=== WORK REQUEST ===
Each record that follows should be repeated exactly, with no pictures carried over.

(Pictures paired with source code)
################

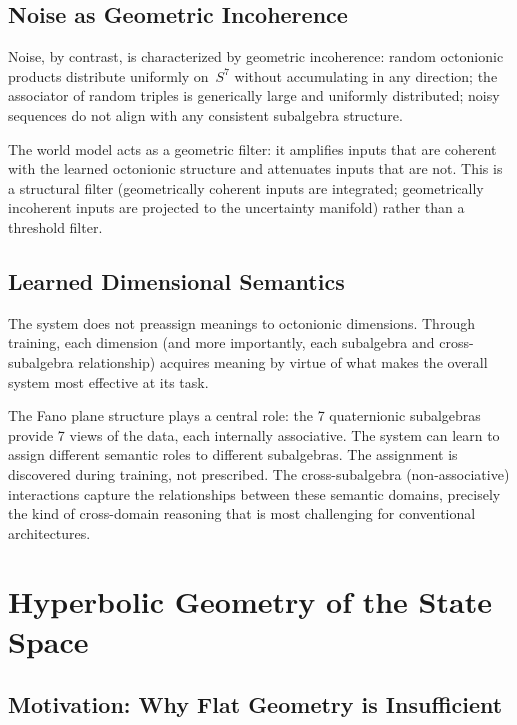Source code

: \documentclass[11pt,a4paper]{article}
\begin{document}
\subsection{Noise as Geometric Incoherence}

Noise, by contrast, is characterized by geometric incoherence: random octonionic products distribute uniformly on~$S^7$ without accumulating in any direction; the associator of random triples is generically large and uniformly distributed; noisy sequences do not align with any consistent subalgebra structure.

The world model acts as a geometric filter: it amplifies inputs that are coherent with the learned octonionic structure and attenuates inputs that are not. This is a structural filter (geometrically coherent inputs are integrated; geometrically incoherent inputs are projected to the uncertainty manifold) rather than a threshold filter.

\subsection{Learned Dimensional Semantics}

The system does not preassign meanings to octonionic dimensions. Through training, each dimension (and more importantly, each subalgebra and cross-subalgebra relationship) acquires meaning by virtue of what makes the overall system most effective at its task.

The Fano plane structure plays a central role: the 7 quaternionic subalgebras provide 7 views of the data, each internally associative. The system can learn to assign different semantic roles to different subalgebras. The assignment is discovered during training, not prescribed. The cross-subalgebra (non-associative) interactions capture the relationships between these semantic domains, precisely the kind of cross-domain reasoning that is most challenging for conventional architectures.

\section{Hyperbolic Geometry of the State Space}
\label{sec:hyperbolic}

\subsection{Motivation: Why Flat Geometry is Insufficient}
\end{document}
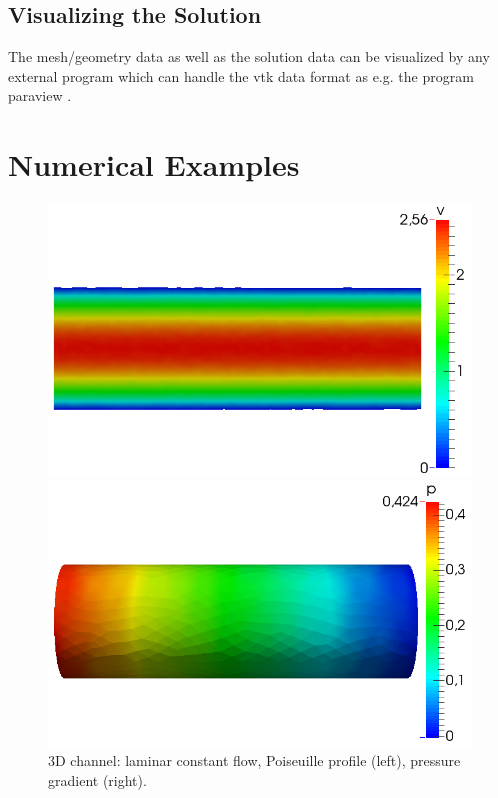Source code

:\documentclass[a4paper, 11pt, twoside]{article}
\begin{document}
\subsection{Visualizing the Solution}
The mesh/geometry data as well as the solution data can be visualized 
by any external program which can handle the vtk data format as e.g. the program paraview \cite{Paraview}. 

\section{Numerical Examples}

\begin{figure}[!h]
\centering
\begin{minipage}{0.4\textwidth}
\includegraphics[width=\textwidth]{fig/channel_velocity_step5.png}
\end{minipage}
\hspace{1cm}
\begin{minipage}{0.4\textwidth}
  \includegraphics[width=\textwidth]{fig/channel_pressure_step5.png}
  \end{minipage}
\caption{3D channel: laminar constant flow, Poiseuille profile (left), pressure gradient (right).}
 \label{channel}
\end{figure}
\end{document}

################

=== ANSWER TO THE EXERCISE ===
Source code

: \documentclass[11pt,a4paper]{article}
\begin{document}
\subsection{Noise as Geometric Incoherence}

Noise, by contrast, is characterized by geometric incoherence: random octonionic products distribute uniformly on~$S^7$ without accumulating in any direction; the associator of random triples is generically large and uniformly distributed; noisy sequences do not align with any consistent subalgebra structure.

The world model acts as a geometric filter: it amplifies inputs that are coherent with the learned octonionic structure and attenuates inputs that are not. This is a structural filter (geometrically coherent inputs are integrated; geometrically incoherent inputs are projected to the uncertainty manifold) rather than a threshold filter.

\subsection{Learned Dimensional Semantics}

The system does not preassign meanings to octonionic dimensions. Through training, each dimension (and more importantly, each subalgebra and cross-subalgebra relationship) acquires meaning by virtue of what makes the overall system most effective at its task.

The Fano plane structure plays a central role: the 7 quaternionic subalgebras provide 7 views of the data, each internally associative. The system can learn to assign different semantic roles to different subalgebras. The assignment is discovered during training, not prescribed. The cross-subalgebra (non-associative) interactions capture the relationships between these semantic domains, precisely the kind of cross-domain reasoning that is most challenging for conventional architectures.

\section{Hyperbolic Geometry of the State Space}
\label{sec:hyperbolic}

\subsection{Motivation: Why Flat Geometry is Insufficient}
\end{document}
Source code

:\documentclass[a4paper, 11pt, twoside]{article}
\begin{document}
\subsection{Visualizing the Solution}
The mesh/geometry data as well as the solution data can be visualized 
by any external program which can handle the vtk data format as e.g. the program paraview \cite{Paraview}. 

\section{Numerical Examples}

\begin{figure}[!h]
\centering
\begin{minipage}{0.4\textwidth}
\includegraphics[width=\textwidth]{fig/channel_velocity_step5.png}
\end{minipage}
\hspace{1cm}
\begin{minipage}{0.4\textwidth}
  \includegraphics[width=\textwidth]{fig/channel_pressure_step5.png}
  \end{minipage}
\caption{3D channel: laminar constant flow, Poiseuille profile (left), pressure gradient (right).}
 \label{channel}
\end{figure}
\end{document}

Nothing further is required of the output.